To allow common re-use of diverse data sets in Edaphobase, the system harmonizes data sets to ensure maximal comparability. A first harmonization step takes place during data upload, where a data provider’s original data is mapped to Edaphobase’s data structures and, especially, to its controlled and standardized vocabularies (including vocabularies for content of categorical variables).

Further harmonization steps take place automatically within Edaphobase after data import. Examples are:

  • Species nomenclatures: if older species names are used in the original data, Edaphobase’s taxonomic backbone automatically links these to the valid species names.
  • Units: conversion of information entered by a user into a uniform reference system (unit) for the respective information field. For example: Sampling depth in cm (from mm or dm), Soil Organic Material in g/kg (from mg/g or ppm), etc.
  • Geo-coordinates: conversion of the entered coordinates into a uniform reference system (WGS84).
  • Quantities: to allow data comparability, where possible, all absolute numbers for species individuals are transformed to abundances (densities) in individuals/m² or in “activity densities” in individuals/trap/time period. This is only possible if the necessary metadata is given (i.e., number of samples/traps, surface area of sample or exposition time of traps).
  • Habitat information: entered habitat information is transformed into alternative concepts, where feasible, e.g., between German habitat types and European habitat or land-use types (i.e., CORINE, EUNIS). However, this is only done if a unique (1 : 1) assignment is possible. This means that not all habitat information can be transformed into other concepts or information loss is possible.
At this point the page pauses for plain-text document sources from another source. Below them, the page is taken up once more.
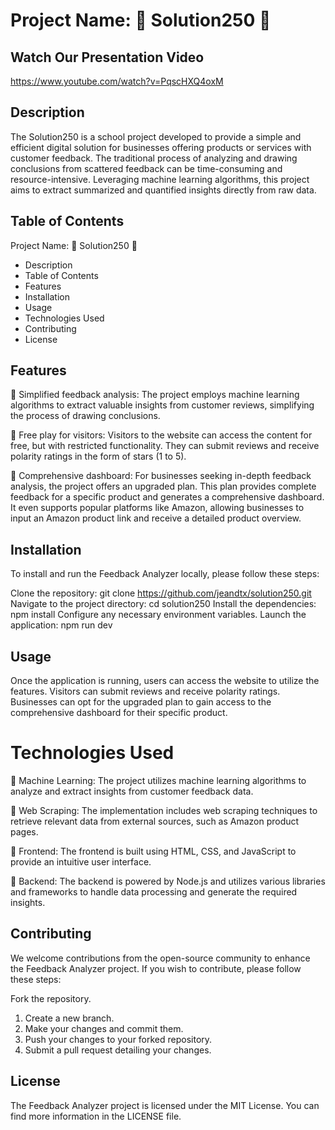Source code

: # Project Name: 🌟 Solution250 🌟

## Watch Our Presentation Video

https://www.youtube.com/watch?v=PqscHXQ4oxM

## Description

The Solution250 is a school project developed to provide a simple and efficient digital solution for businesses offering products or services with customer feedback. The traditional process of analyzing and drawing conclusions from scattered feedback can be time-consuming and resource-intensive. Leveraging machine learning algorithms, this project aims to extract summarized and quantified insights directly from raw data.

## Table of Contents

Project Name: 🌟 Solution250 🌟

-   Description
-   Table of Contents
-   Features
-   Installation
-   Usage
-   Technologies Used
-   Contributing
-   License

## Features

🌟 Simplified feedback analysis: The project employs machine learning algorithms to extract valuable insights from customer reviews, simplifying the process of drawing conclusions.

🌟 Free play for visitors: Visitors to the website can access the content for free, but with restricted functionality. They can submit reviews and receive polarity ratings in the form of stars (1 to 5).

🌟 Comprehensive dashboard: For businesses seeking in-depth feedback analysis, the project offers an upgraded plan. This plan provides complete feedback for a specific product and generates a comprehensive dashboard. It even supports popular platforms like Amazon, allowing businesses to input an Amazon product link and receive a detailed product overview.

## Installation

To install and run the Feedback Analyzer locally, please follow these steps:

Clone the repository: git clone https://github.com/jeandtx/solution250.git
Navigate to the project directory: cd solution250
Install the dependencies: npm install
Configure any necessary environment variables.
Launch the application: npm run dev

## Usage

Once the application is running, users can access the website to utilize the features. Visitors can submit reviews and receive polarity ratings. Businesses can opt for the upgraded plan to gain access to the comprehensive dashboard for their specific product.

# Technologies Used

🔧 Machine Learning: The project utilizes machine learning algorithms to analyze and extract insights from customer feedback data.

🔧 Web Scraping: The implementation includes web scraping techniques to retrieve relevant data from external sources, such as Amazon product pages.

🔧 Frontend: The frontend is built using HTML, CSS, and JavaScript to provide an intuitive user interface.

🔧 Backend: The backend is powered by Node.js and utilizes various libraries and frameworks to handle data processing and generate the required insights.

## Contributing

We welcome contributions from the open-source community to enhance the Feedback Analyzer project. If you wish to contribute, please follow these steps:

Fork the repository.

1. Create a new branch.
2. Make your changes and commit them.
3. Push your changes to your forked repository.
4. Submit a pull request detailing your changes.

## License

The Feedback Analyzer project is licensed under the MIT License. You can find more information in the LICENSE file.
Furthermore, habitat-descriptive quantities are transformed to alternative concepts (e.g., if percentage of sand, silt and clay is given, it is possible to identify the soil texture) or missing information can be reconstructed (e.g., if one of Corg, Ntot or C/N ratio is missing, te missing variable can be calculated).
  • Climate data: location data can be enriched with climate data external from raster data.
  • Elevation data: location data can be enriched with elevation data from external raster data.